Living with a purpose and goals is something that Bryant had early on. Greg Turner was a classmate of Bryant’s at Lower Merion High School. They took chemistry and gym together and would often play pickup games in the neighborhood and during lunch recess. Turner knew that Bryant was different when he witnessed Bryant arrive at school at 6:30 AM to get a parking spot and he’d find Bryant in the gym doing pro workouts.

“Kobe would be in the gym working on his game,” said Turner. “At lunch he would always play basketball, even during gym. We were doing something else and he would be playing ball. After school, he would be in the weight room or gym working on his game. He always took his craft serious. The media shows one side of him, but the Kobe we know was cool, calm, funny, and a kid that just loved Wu Tang, Magic Johnson, and knew he was going to be the best player in the world.”

The buzz that the school was getting while Bryant was there was insane. Every game sold out and lines to get into the gym were around the corner. Think Beatles, think Warriors, think 90s Chicago Bulls.

“The gym was electric like a Final Four game,” recounted Turner. “We used to have buses jam packed to follow the team across the state to watch them play! Those games were sold out too.  We had a chant, “When the Ace is in the house, Oh my God.”

Will Carter had to guard Bryant when he started for Archbishop John Carroll High School in Wayne, PA. As crazy as the gym may have been from a fan’s perspective, it was even crazier having to guard the Lower Merion Ace.

“He was a monster and everyone knew it, “ said Carter. “Philly culture was to compete against whoever. So nobody backed down. That’s why he played in Philly a lot. He didn’t want a pass from anyone he wanted to go against the people that wanted to take his spot. The Donnie Carr’s, the Richard Hamilton’s, the Naim Crenshaws.”

Carter ended up coaching at Lower Merion for ten years and assisting Bryant with his camps the last five years.

Dallas Stokes, currently a sneaker designer and executive at And 1 will be the first to tell you that he bleeds green and white. He’s a Celtic fan. A former designer at Adidas when Bryant was wearing the brand at the beginning of his career, Stokes has worked with a lot of athletes and believes that Kobe was easily one of the easiest athletes to work with. Stokes first met Bryant at an appearance in Venice Beach and recalls Bryant pulling up in a brand new Lincoln Navigator.

“I was well aware of Brandy’s prom date, but not aware that I’d have an opportunity to work with yet another one of the greatest basketball players of all time,” said Stokes.

Throughout the years, he and Bryant would see each other at various Adidas gatherings and recounted a time that Bryant, Tracy McGrady and Lisa Leslie snuck him into a party in the freezing cold in New York during NBA All Star Weekend in 1998.

“I stood outside for like thirty minutes,” recounted Stokes. “I was just about to leave when along came Kobe and Tracy McGrady.
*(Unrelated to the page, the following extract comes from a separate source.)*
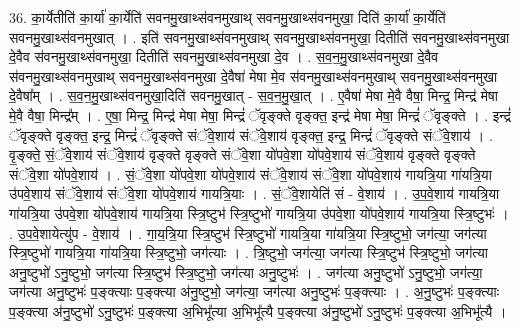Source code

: \documentclass[17pt]{extarticle}
\begin{document}
36. का॒र्येतीति॑ का॒र्या॑ का॒र्येति॑ सवनमु॒खाथ्स॑वनमुखाथ् सवनमु॒खाथ्स॑वनमुखा॒ दिति॑ का॒र्या॑ का॒र्येति॑ सवनमु॒खाथ्स॑वनमुखात् । . इति॑ सवनमु॒खाथ्स॑वनमुखाथ् सवनमु॒खाथ्स॑वनमुखा॒ दितीति॑ सवनमु॒खाथ्स॑वनमुखा दे॒वैव स॑वनमु॒खाथ्स॑वनमुखा॒ दितीति॑ सवनमु॒खाथ्स॑वनमुखा दे॒व । . स॒व॒न॒मु॒खाथ्स॑वनमुखा दे॒वैव स॑वनमु॒खाथ्स॑वनमुखाथ् सवनमु॒खाथ्स॑वनमुखा दे॒वैषा॑ मेषा मे॒व स॑वनमु॒खाथ्स॑वनमुखाथ् सवनमु॒खाथ्स॑वनमुखा दे॒वैषा᳚म् । . स॒व॒न॒मु॒खाथ्स॑वनमुखा॒दिति॑ सवनमु॒खात् - स॒व॒न॒मु॒खा॒त् । . ए॒वैषा॑ मेषा मे॒वै वैषा॒ मिन्द्र॒ मिन्द्र॑ मेषा मे॒वै वैषा॒ मिन्द्र᳚म् । . ए॒षा॒ मिन्द्र॒ मिन्द्र॑ मेषा मेषा॒ मिन्द्रं॑ ॅवृङ्क्ते वृङ्क्त॒ इन्द्र॑ मेषा मेषा॒ मिन्द्रं॑ ॅवृङ्क्ते । . इन्द्रं॑ ॅवृङ्क्ते वृङ्क्त॒ इन्द्र॒ मिन्द्रं॑ ॅवृङ्क्ते संॅवे॒शाय॑ संॅवे॒शाय॑ वृङ्क्त॒ इन्द्र॒ मिन्द्रं॑ ॅवृङ्क्ते संॅवे॒शाय॑ । . वृ॒ङ्क्ते॒ सं॒ॅवे॒शाय॑ संॅवे॒शाय॑ वृङ्क्ते वृङ्क्ते संॅवे॒शा यो॑पवे॒शा यो॑पवे॒शाय॑ संॅवे॒शाय॑ वृङ्क्ते वृङ्क्ते संॅवे॒शा यो॑पवे॒शाय॑ । . सं॒ॅवे॒शा यो॑पवे॒शा यो॑पवे॒शाय॑ संॅवे॒शाय॑ संॅवे॒शा यो॑पवे॒शाय॑ गायत्रि॒या गा॑यत्रि॒या उ॑पवे॒शाय॑ संॅवे॒शाय॑ संॅवे॒शा यो॑पवे॒शाय॑ गायत्रि॒याः । . सं॒ॅवे॒शायेति॑ सं - वे॒शाय॑ । . उ॒प॒वे॒शाय॑ गायत्रि॒या गा॑यत्रि॒या उ॑पवे॒शा यो॑पवे॒शाय॑ गायत्रि॒या स्त्रि॒ष्टुभ॑ स्त्रि॒ष्टुभो॑ गायत्रि॒या उ॑पवे॒शा यो॑पवे॒शाय॑ गायत्रि॒या स्त्रि॒ष्टुभः॑ । . उ॒प॒वे॒शायेत्यु॑प - वे॒शाय॑ । . गा॒य॒त्रि॒या स्त्रि॒ष्टुभ॑ स्त्रि॒ष्टुभो॑ गायत्रि॒या गा॑यत्रि॒या स्त्रि॒ष्टुभो॒ जग॑त्या॒ जग॑त्या स्त्रि॒ष्टुभो॑ गायत्रि॒या गा॑यत्रि॒या स्त्रि॒ष्टुभो॒ जग॑त्याः । . त्रि॒ष्टुभो॒ जग॑त्या॒ जग॑त्या स्त्रि॒ष्टुभ॑ स्त्रि॒ष्टुभो॒ जग॑त्या अनु॒ष्टुभो॑ ऽनु॒ष्टुभो॒ जग॑त्या स्त्रि॒ष्टुभ॑ स्त्रि॒ष्टुभो॒ जग॑त्या अनु॒ष्टुभः॑ । . जग॑त्या अनु॒ष्टुभो॑ ऽनु॒ष्टुभो॒ जग॑त्या॒ जग॑त्या अनु॒ष्टुभः॑ प॒ङ्क्त्याः प॒ङ्क्त्या अ॑नु॒ष्टुभो॒ जग॑त्या॒ जग॑त्या अनु॒ष्टुभः॑ प॒ङ्क्त्याः । . अ॒नु॒ष्टुभः॑ प॒ङ्क्त्याः प॒ङ्क्त्या अ॑नु॒ष्टुभो॑ ऽनु॒ष्टुभः॑ प॒ङ्क्त्या अ॒भिभू᳚त्या अ॒भिभू᳚त्यै प॒ङ्क्त्या अ॑नु॒ष्टुभो॑ ऽनु॒ष्टुभः॑ प॒ङ्क्त्या अ॒भिभू᳚त्यै । \newline
\end{document}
They were in full rockstar mode with cameras flashing and people screaming. We figured he’d never even see us. I started yelling, ‘KB8!!! KB8!!!’ He was like, ‘yo what’s up come on in with us.’ I got in and partied with those guys for a while.”
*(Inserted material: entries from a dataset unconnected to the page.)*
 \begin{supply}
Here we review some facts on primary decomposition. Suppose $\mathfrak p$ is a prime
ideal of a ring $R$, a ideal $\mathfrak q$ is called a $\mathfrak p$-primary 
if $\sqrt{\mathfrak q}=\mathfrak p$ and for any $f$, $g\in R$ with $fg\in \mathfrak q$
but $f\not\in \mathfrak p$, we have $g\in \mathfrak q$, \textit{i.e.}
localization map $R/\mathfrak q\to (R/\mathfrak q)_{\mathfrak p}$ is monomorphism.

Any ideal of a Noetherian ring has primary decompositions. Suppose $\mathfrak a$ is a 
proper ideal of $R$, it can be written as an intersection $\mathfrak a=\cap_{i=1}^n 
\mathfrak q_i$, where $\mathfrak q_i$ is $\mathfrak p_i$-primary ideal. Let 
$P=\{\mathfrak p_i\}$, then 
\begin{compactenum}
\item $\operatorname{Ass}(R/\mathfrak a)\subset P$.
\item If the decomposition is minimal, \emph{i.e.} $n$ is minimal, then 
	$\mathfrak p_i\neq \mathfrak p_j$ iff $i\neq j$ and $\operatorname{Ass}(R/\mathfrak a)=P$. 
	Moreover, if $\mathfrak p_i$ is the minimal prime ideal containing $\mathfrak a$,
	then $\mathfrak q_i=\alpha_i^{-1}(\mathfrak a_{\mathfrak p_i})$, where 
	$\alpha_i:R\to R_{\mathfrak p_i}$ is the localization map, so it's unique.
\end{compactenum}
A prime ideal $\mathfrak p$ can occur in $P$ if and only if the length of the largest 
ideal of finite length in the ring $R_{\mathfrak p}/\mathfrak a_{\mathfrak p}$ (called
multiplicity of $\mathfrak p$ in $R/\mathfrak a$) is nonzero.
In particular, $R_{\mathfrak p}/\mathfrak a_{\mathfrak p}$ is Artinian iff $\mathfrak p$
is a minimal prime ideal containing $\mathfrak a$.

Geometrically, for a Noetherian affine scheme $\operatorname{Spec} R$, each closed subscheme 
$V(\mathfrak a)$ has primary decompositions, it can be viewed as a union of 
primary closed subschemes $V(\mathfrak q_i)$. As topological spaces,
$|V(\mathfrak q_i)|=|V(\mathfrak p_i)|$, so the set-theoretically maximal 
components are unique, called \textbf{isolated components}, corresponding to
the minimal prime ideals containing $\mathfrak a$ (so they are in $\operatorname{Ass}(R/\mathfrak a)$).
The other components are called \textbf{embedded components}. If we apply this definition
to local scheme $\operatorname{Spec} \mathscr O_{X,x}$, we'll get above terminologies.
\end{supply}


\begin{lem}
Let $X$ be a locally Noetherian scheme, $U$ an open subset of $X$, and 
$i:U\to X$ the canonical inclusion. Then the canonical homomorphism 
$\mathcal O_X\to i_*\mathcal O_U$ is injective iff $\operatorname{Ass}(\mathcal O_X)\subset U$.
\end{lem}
Rapper Juelz Santana grew up a Knicks fan. The Harlem lyricist who’s assortment of jerseys and Jeff Hamilton jackets that he and fellow Dipset members Cam’ron, Hell Rell, Freekey Zekey and Jim Jones sported in videos like ‘Oh Boy’ and ‘Hey Ma’ in the early 2000s may suggest that Bryant may get a pass.
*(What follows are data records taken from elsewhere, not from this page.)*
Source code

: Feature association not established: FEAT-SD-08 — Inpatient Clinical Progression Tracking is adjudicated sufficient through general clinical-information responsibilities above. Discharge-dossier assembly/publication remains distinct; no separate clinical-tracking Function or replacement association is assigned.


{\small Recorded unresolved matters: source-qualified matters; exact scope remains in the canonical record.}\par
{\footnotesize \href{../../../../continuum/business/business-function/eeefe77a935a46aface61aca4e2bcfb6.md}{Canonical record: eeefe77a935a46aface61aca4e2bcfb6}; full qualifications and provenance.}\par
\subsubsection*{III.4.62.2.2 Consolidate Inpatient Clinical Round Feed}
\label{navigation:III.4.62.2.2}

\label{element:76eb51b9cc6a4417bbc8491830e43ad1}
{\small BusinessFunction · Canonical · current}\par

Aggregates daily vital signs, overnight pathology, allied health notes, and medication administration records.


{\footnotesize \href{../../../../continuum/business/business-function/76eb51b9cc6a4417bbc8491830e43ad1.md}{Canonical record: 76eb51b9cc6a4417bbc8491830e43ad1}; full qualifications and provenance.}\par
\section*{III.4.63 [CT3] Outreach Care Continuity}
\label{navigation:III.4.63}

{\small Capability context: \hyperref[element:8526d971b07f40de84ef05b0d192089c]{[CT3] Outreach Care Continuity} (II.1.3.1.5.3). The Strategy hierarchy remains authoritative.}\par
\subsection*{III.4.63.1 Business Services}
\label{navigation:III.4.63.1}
“I wasn’t a fan of Kobe, but not in a bad way,” he said. “But he demanded my respect. You couldn’t hate on him. no matter what. You know that guy that you may not like, but you can’t say nothin’ bad about him? That’s what Kobe was to me. I was a big Jordan fan and everybody always said he was better than Jordan, so that was my whole dilemma with not being a Kobe fan.”

Actress Reagan Gomez-Preston got an early start herself in show business. She appeared in Jerry Maguire, Robert Townsend’s The Parenthood on the WB network, the voice of Roberta Tubbs in Family Guy and The Cleveland Show and plays Jenny and Kiki in Steven’s Universe. An LA resident, she was in high school when Bryant was drafted in 1996 and because of their age, location and career, feels like she’s grown with Mamba.

“I’ve been in LA for over 20 years and the city will miss him,” she said. “It’s the end of an era for people like me. The end of our childhood I guess. He’s one of the greatest to ever play the game and I’m happy me and my husband got to see him play. He’s retiring but he’s still young! I hope he continues to do what he loves to do. Be a great father, husband and whatever else he wants to do.”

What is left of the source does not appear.